A paragenic risk modeling strategy that integrates epistatic interaction features with machine learning outperforms traditional PRS for clinically diagnosed LOAD, achieving state-of-the-art AUC in cross-validation and robust stratification across APOE genotypes. External validation indicates epistatic models generalize better than PRS across datasets, although ensemble gains may depend on cohort characteristics. Future work should: (1) incorporate environmental and lifestyle covariates to further improve accuracy and enable modifiable risk insights; (2) extend modeling to diverse ancestries to ensure broad applicability; (3) explore genotype-specific modeling (e.g., within APOE strata) and data augmentation for rare genotypes (ε4/ε4); and (4) enhance interpretability to inform biological understanding and potential therapeutic targets.
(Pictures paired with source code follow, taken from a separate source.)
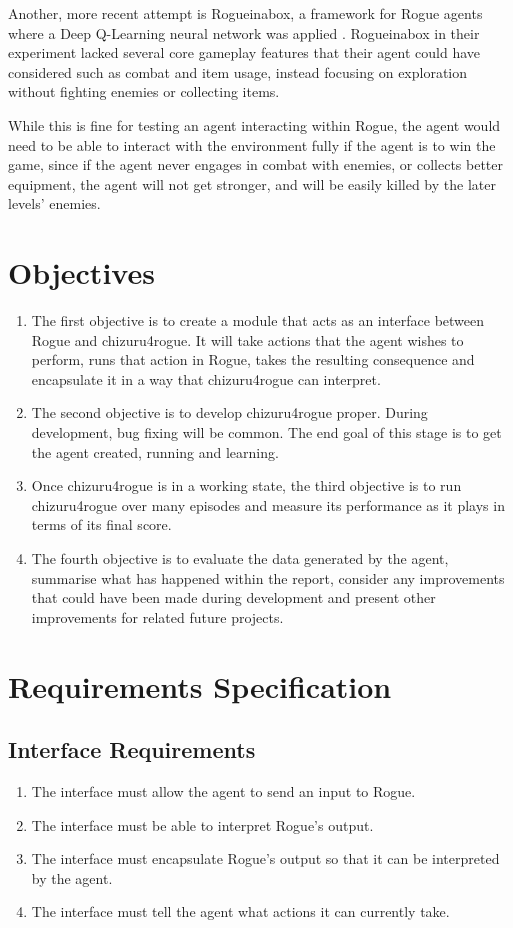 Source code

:\documentclass[11pt,a4paper]{article}
\begin{document}
Another, more recent attempt is Rogueinabox, a framework for Rogue agents where a Deep Q-Learning neural network was applied \cite[p.149]{asperti17}. Rogueinabox in their experiment lacked several core gameplay features that their agent could have considered such as combat and item usage, instead focusing on exploration without fighting enemies or collecting items.

While this is fine for testing an agent interacting within Rogue, the agent would need to be able to interact with the environment fully if the agent is to win the game, since if the agent never engages in combat with enemies, or collects better equipment, the agent will not get stronger, and will be easily killed by the later levels' enemies.

\section{Objectives}
\begin{enumerate}
	\item The first objective is to create a module that acts as an interface between Rogue and chizuru4rogue. It will take actions that the agent wishes to perform, runs that action in Rogue, takes the resulting consequence and encapsulate it in a way that chizuru4rogue can interpret.
	\item The second objective is to develop chizuru4rogue proper. During development, bug fixing will be common. The end goal of this stage is to get the agent created, running and learning.
	\item Once chizuru4rogue is in a working state, the third objective is to run chizuru4rogue over many episodes and measure its performance as it plays in terms of its final score.
	\item The fourth objective is to evaluate the data generated by the agent, summarise what has happened within the report, consider any improvements that could have been made during development and present other improvements for related future projects.
\end{enumerate}

\section{Requirements Specification}
\subsection{Interface Requirements}
\begin{enumerate}
	\item The interface must allow the agent to send an input to Rogue.
	\item The interface must be able to interpret Rogue's output.
	\item The interface must encapsulate Rogue's output so that it can be interpreted by the agent.
	\item The interface must tell the agent what actions it can currently take.
\end{enumerate}
\end{document}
• Cohort ancestry: Analyses were restricted to individuals of European ancestry; generalizability to other ancestries is unknown.
• Data heterogeneity: Differences in data collection and completeness across cohorts led to informative missingness, precluding inclusion of environmental/lifestyle covariates.
• Model components: The deep learning model (NODEnn) could not incorporate covariates due to missing data handling constraints.
• External validation distribution shift: The ADNI3 holdout had a lower case proportion, contributing to reduced specificity and NPV for paragenic models; PRS portability issues likely reduced ensemble performance.
• Interpretability: The focus was predictive performance rather than mechanistic interpretation; feature importance and causal inferences were not emphasized.